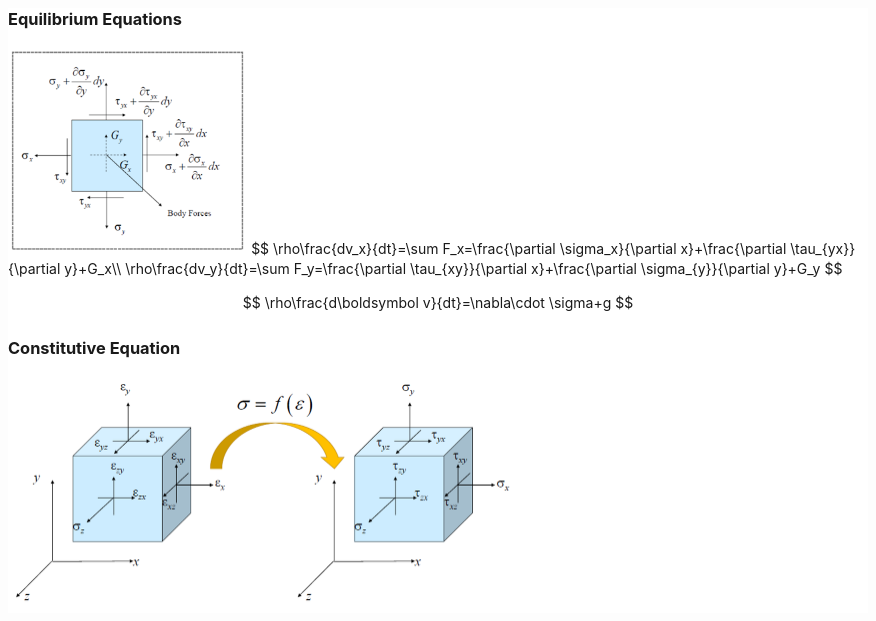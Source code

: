 ### Equilibrium Equations

<img src="/assets/images/弹性体仿真.assets/image-20200415141742711.png" alt="image-20200415141742711" style="zoom: 67%;" />
$$
\rho\frac{dv_x}{dt}=\sum F_x=\frac{\partial \sigma_x}{\partial x}+\frac{\partial \tau_{yx}}{\partial y}+G_x\\
\rho\frac{dv_y}{dt}=\sum F_y=\frac{\partial \tau_{xy}}{\partial x}+\frac{\partial \sigma_{y}}{\partial y}+G_y
$$

$$
\rho\frac{d\boldsymbol v}{dt}=\nabla\cdot \sigma+g
$$

### Constitutive Equation

<img src="/assets/images/弹性体仿真.assets/image-20200415142002604.png" alt="image-20200415142002604" style="zoom:50%;" />
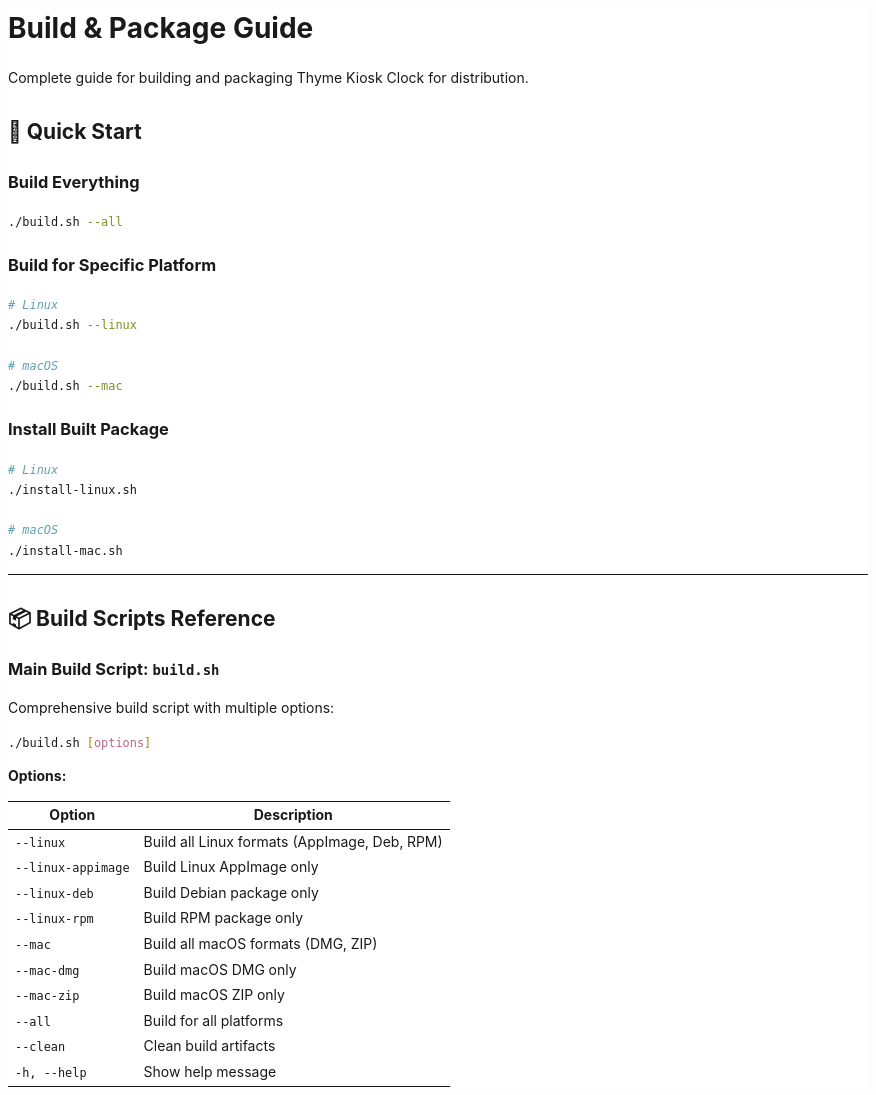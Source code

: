 # Build & Package Guide

Complete guide for building and packaging Thyme Kiosk Clock for distribution.

## 🎯 Quick Start

### Build Everything

```bash
./build.sh --all
```

### Build for Specific Platform

```bash
# Linux
./build.sh --linux

# macOS
./build.sh --mac
```

### Install Built Package

```bash
# Linux
./install-linux.sh

# macOS
./install-mac.sh
```

---

## 📦 Build Scripts Reference

### Main Build Script: `build.sh`

Comprehensive build script with multiple options:

```bash
./build.sh [options]
```

**Options:**

| Option | Description |
|--------|-------------|
| `--linux` | Build all Linux formats (AppImage, Deb, RPM) |
| `--linux-appimage` | Build Linux AppImage only |
| `--linux-deb` | Build Debian package only |
| `--linux-rpm` | Build RPM package only |
| `--mac` | Build all macOS formats (DMG, ZIP) |
| `--mac-dmg` | Build macOS DMG only |
| `--mac-zip` | Build macOS ZIP only |
| `--all` | Build for all platforms |
| `--clean` | Clean build artifacts |
| `-h, --help` | Show help message |
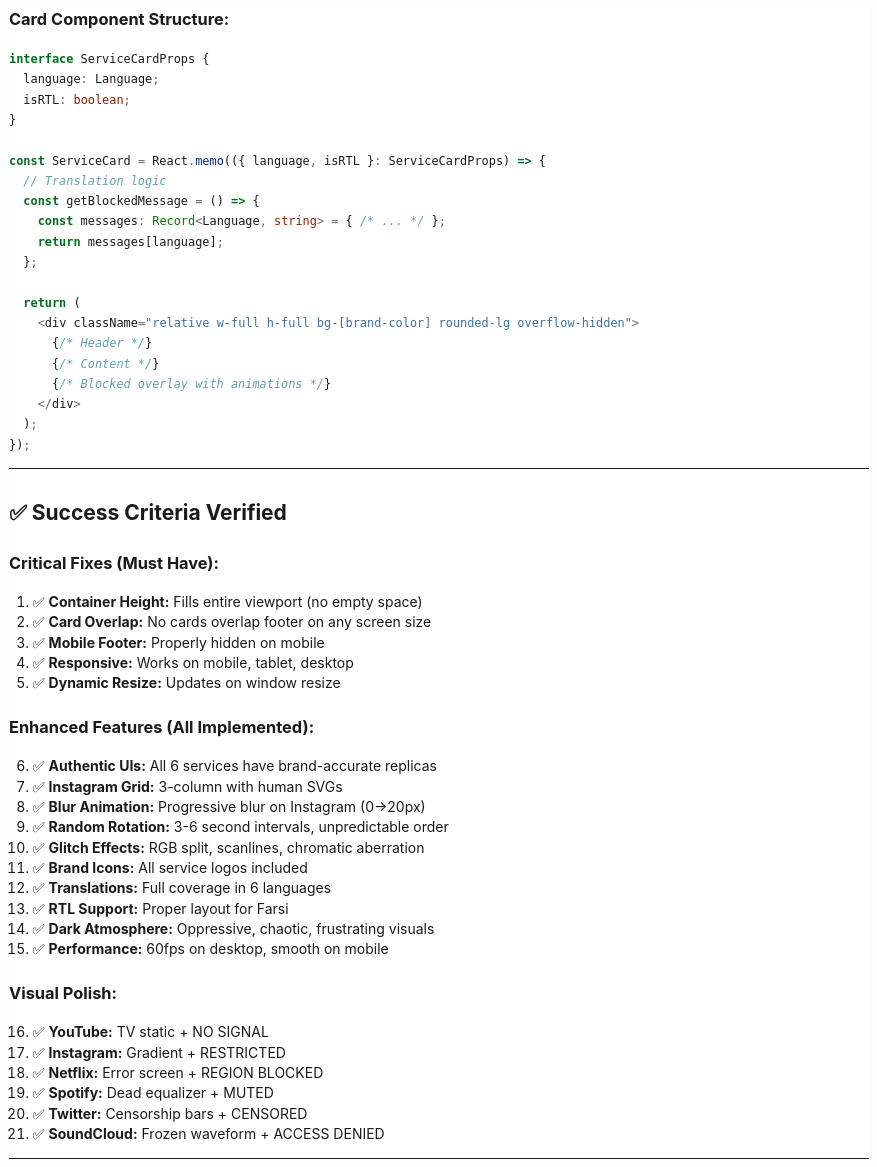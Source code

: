 ### Card Component Structure:
```typescript
interface ServiceCardProps {
  language: Language;
  isRTL: boolean;
}

const ServiceCard = React.memo(({ language, isRTL }: ServiceCardProps) => {
  // Translation logic
  const getBlockedMessage = () => {
    const messages: Record<Language, string> = { /* ... */ };
    return messages[language];
  };

  return (
    <div className="relative w-full h-full bg-[brand-color] rounded-lg overflow-hidden">
      {/* Header */}
      {/* Content */}
      {/* Blocked overlay with animations */}
    </div>
  );
});
```

---

## ✅ Success Criteria Verified

### Critical Fixes (Must Have):
1. ✅ **Container Height:** Fills entire viewport (no empty space)
2. ✅ **Card Overlap:** No cards overlap footer on any screen size
3. ✅ **Mobile Footer:** Properly hidden on mobile
4. ✅ **Responsive:** Works on mobile, tablet, desktop
5. ✅ **Dynamic Resize:** Updates on window resize

### Enhanced Features (All Implemented):
6. ✅ **Authentic UIs:** All 6 services have brand-accurate replicas
7. ✅ **Instagram Grid:** 3-column with human SVGs
8. ✅ **Blur Animation:** Progressive blur on Instagram (0→20px)
9. ✅ **Random Rotation:** 3-6 second intervals, unpredictable order
10. ✅ **Glitch Effects:** RGB split, scanlines, chromatic aberration
11. ✅ **Brand Icons:** All service logos included
12. ✅ **Translations:** Full coverage in 6 languages
13. ✅ **RTL Support:** Proper layout for Farsi
14. ✅ **Dark Atmosphere:** Oppressive, chaotic, frustrating visuals
15. ✅ **Performance:** 60fps on desktop, smooth on mobile

### Visual Polish:
16. ✅ **YouTube:** TV static + NO SIGNAL
17. ✅ **Instagram:** Gradient + RESTRICTED
18. ✅ **Netflix:** Error screen + REGION BLOCKED
19. ✅ **Spotify:** Dead equalizer + MUTED
20. ✅ **Twitter:** Censorship bars + CENSORED
21. ✅ **SoundCloud:** Frozen waveform + ACCESS DENIED

---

##########

» **What the task asks**: Each line from the one with "1. ✅ **Container" through the last line of the records above must be retyped exactly, and no other line may be given.

» **Your solution**:
1. ✅ **Container Height:** Fills entire viewport (no empty space)
2. ✅ **Card Overlap:** No cards overlap footer on any screen size
3. ✅ **Mobile Footer:** Properly hidden on mobile
4. ✅ **Responsive:** Works on mobile, tablet, desktop
5. ✅ **Dynamic Resize:** Updates on window resize

### Enhanced Features (All Implemented):
6. ✅ **Authentic UIs:** All 6 services have brand-accurate replicas
7. ✅ **Instagram Grid:** 3-column with human SVGs
8. ✅ **Blur Animation:** Progressive blur on Instagram (0→20px)
9. ✅ **Random Rotation:** 3-6 second intervals, unpredictable order
10. ✅ **Glitch Effects:** RGB split, scanlines, chromatic aberration
11. ✅ **Brand Icons:** All service logos included
12. ✅ **Translations:** Full coverage in 6 languages
13. ✅ **RTL Support:** Proper layout for Farsi
14. ✅ **Dark Atmosphere:** Oppressive, chaotic, frustrating visuals
15. ✅ **Performance:** 60fps on desktop, smooth on mobile

### Visual Polish:
16. ✅ **YouTube:** TV static + NO SIGNAL
17. ✅ **Instagram:** Gradient + RESTRICTED
18. ✅ **Netflix:** Error screen + REGION BLOCKED
19. ✅ **Spotify:** Dead equalizer + MUTED
20. ✅ **Twitter:** Censorship bars + CENSORED
21. ✅ **SoundCloud:** Frozen waveform + ACCESS DENIED

---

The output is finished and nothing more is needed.